# What's the best 8 wt?



## Unbound (Jul 12, 2004)

Has this question ever been asked here yet this week? 

Yellowstone Anglers Fly Shop in Montana did another 8 wt shootout, a comprehensive test comparing different rods, that should be an interesting read for anyone starting out or for anyone with their own hard-earned opinions. Of course, and I'm sure that those here who know way more than me will agree, it is more important to go to a good fly shop and try them out yourself. I'm also guessing there will be a lot of agreement with the BVK's review and placement, but I'm interested in the response to that of the mangrove's.
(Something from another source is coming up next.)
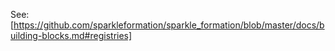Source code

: See: [https://github.com/sparkleformation/sparkle_formation/blob/master/docs/building-blocks.md#registries]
I'm looking forward to them releasing the results of the upcoming 8 wt reel shootout. I hope they include my Allen Kraken for that as I would have liked to have seen them includ my Redington Predator in the rod shootout.

Enjoy 
http://www.yellowstoneangler.com/ge...pal-best-saltwater-fly-rod-fly-rod-comparison


----------



## dsim3240 (Nov 12, 2008)

*Fly Rod Choices*

My Thoughts:
Experts will always tell you what is the "best". But best for them my not be best for you. I prefer to use their reports as a guide, and then go out and try the rods I think I will like. Based on my style of casting and experince. As with all sports equipment, as you get better, you will start to see how different rod preform. As a beginer it is best to stay with a modest price quality rod. Then once you have progressed in your casting ability move up to the higher preformane rods.
Bottom line, price* does not* buy you performance. Practice, practice, practice, and matching your equipment to you style is much more important.


----------



## Meadowlark (Jul 19, 2008)

Excellent post by dsim3240. Covers it well. 
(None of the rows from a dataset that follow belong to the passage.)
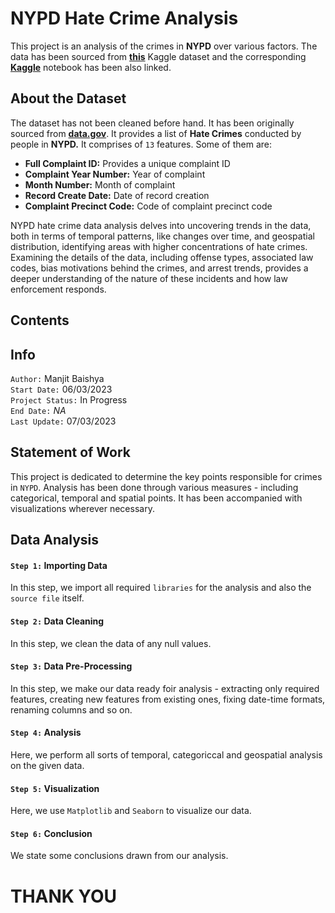 # **NYPD Hate Crime Analysis**
This project is an analysis of the crimes in **NYPD** over various factors. The data has been sourced from [**this**](https://www.kaggle.com/datasets/manjitbaishya001/nypd-hate-crimes) Kaggle dataset and the corresponding [**Kaggle**](https://www.kaggle.com/code/manjitbaishya001/nypd-hate-crime-eda) notebook has been also linked.

## **About the Dataset**
The dataset has not been cleaned before hand. It has been originally sourced from [**data.gov**](https://catalog.data.gov/dataset/nypd-hate-crimes). It provides a list of **Hate Crimes** conducted by people in **NYPD.** It comprises of `13` features. Some of them are:
- **Full Complaint ID:** Provides a unique complaint ID
- **Complaint Year Number:** Year of complaint
- **Month Number:** Month of complaint
- **Record Create Date:** Date of record creation
- **Complaint Precinct Code:** Code of complaint precinct code

NYPD hate crime data analysis delves into uncovering trends in the data, both in terms of temporal patterns, like changes over time, and geospatial distribution, identifying areas with higher concentrations of hate crimes. Examining the details of the data, including offense types, associated law codes, bias motivations behind the crimes, and arrest trends, provides a deeper understanding of the nature of these incidents and how law enforcement responds.

## **Contents**

## **Info**
`Author:` Manjit Baishya <br>
`Start Date:` 06/03/2023 <br>
`Project Status:` In Progress<br>
`End Date:` *NA* <br>
`Last Update:` 07/03/2023<br>

## **Statement of Work**
This project is dedicated to determine the key points responsible for crimes in `NYPD`. Analysis has been done through various measures - including categorical, temporal and spatial points. It has been accompanied with visualizations wherever necessary.

## **Data Analysis**

#### `Step 1:` Importing Data
In this step, we import all required `libraries` for the analysis and also the `source file` itself.

#### `Step 2:` Data Cleaning
In this step, we clean the data of any null values.

#### `Step 3:` Data Pre-Processing
In this step, we make our data ready foir analysis - extracting only required features, creating new features from existing ones, fixing date-time formats, renaming columns and so on.

#### `Step 4:` Analysis 
Here, we perform all sorts of temporal, categoriccal and geospatial analysis on the given data.

#### `Step 5:` Visualization
Here, we use `Matplotlib` and `Seaborn` to visualize our data.

#### `Step 6:` Conclusion
We state some conclusions drawn from our analysis.

# **THANK YOU**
I'd also like to see the Allen reels included in their tests....but only to confirm what Allen owners already know.


----------



## HoustonFS17 (Apr 26, 2013)

Every major rod company makes an excellent rod. And a couple smaller companies make excellent rods. You get what you pay for, but if you cast a TFO mangrove and it feels the same as a Sage One, buy the mangrove and save yourself some money, or put the money in your reel.

I have my favorites for sure, but they suit my casting style and ability. The best advice is to start casting rods, and a few of them will immediately stand out to you. Narrow it down to two or three, then start looking at price, reputation, breaking strength, weight, reviews, etc.


----------



## salty wounds (Feb 24, 2011)

I agree with most on here. Casting it urself is truly the only way to tell if a rod suits ur specific casting style. For instance I'm not a Fan of the #1 rod on their list. The NRX might be a great rod but I don't like the tip on any of the G Loomis rods. I also don't like the One in an 8wt but love the One in the 7wt. Personally I think the the Scott s4s is the best 8wt at of all the choices but it falls in the #6 spot. But that's my personal opinion. Just examples is all. Also I'm selling my 8wt Mangrove as I just purchased the s4s 8wt if anyone is interested. Good luck with the search.


----------



## Finn Maccumhail (Feb 16, 2009)

Not a fan of the Mangrove but I love the BVK. I tested the BVK alongside the NRX and a high-end Sage, but I forget the specific model. The difference in performance felt negligible. Certainly not worth $500+ more for the Loomis or Sage over the BVK. 

As for the Sage One, I used one in 12wt for tarpon and that thing is a freaking cannon. It's awesome.


----------



## Pete A. (Dec 10, 2010)

I guess I'm the one Mugbug is talking about as the proponent of the Mangrove, yes I love them and no I'm not buying back BVK's either. I had 'em and the proberbial "been there done that". This article doesn't change my mind.

Guess the question you have to ask is "do I trust my arm and experience or "another website's" set of experts?". Pretty clear if the rod you love is ranked high here then these guys are "real experts" and if the converse, "they're biased". Off course they are biased, I am, you are, we all are. 

They used guides, what fly guide have you used that wasn't/isn't sponsored by some rod company, my last one touted how the Proaxis hung to moon. Another one that Sage Xi3 was cat's meow. (neither all that well) Both of the guides I met and know first hand are wrong and these guys are right? 

So pay your money and buy the rod you like. If we don't like the same rod, cool as we'll never get 'me mixed up on a trip.

Pete A. 

PS.: If your gonna dump your Mangrove cheap because of this review, let know


----------



## AguaMala (Feb 28, 2012)

Try several out at some shops. The best will be the one that works best for you.


----------



## SeaY'all (Jul 14, 2011)

I have the BVK in a 9wt and love it. I looked at Loomis and Sage but, felt that for the money,TFO had the best product. I did however, put a sage reel on it.


----------



## Finn Maccumhail (Feb 16, 2009)

I do appreciate that the guys doing the shootout acknowledged the sort of "dick-measuring" that goes on in fly fishing regarding equipment.


----------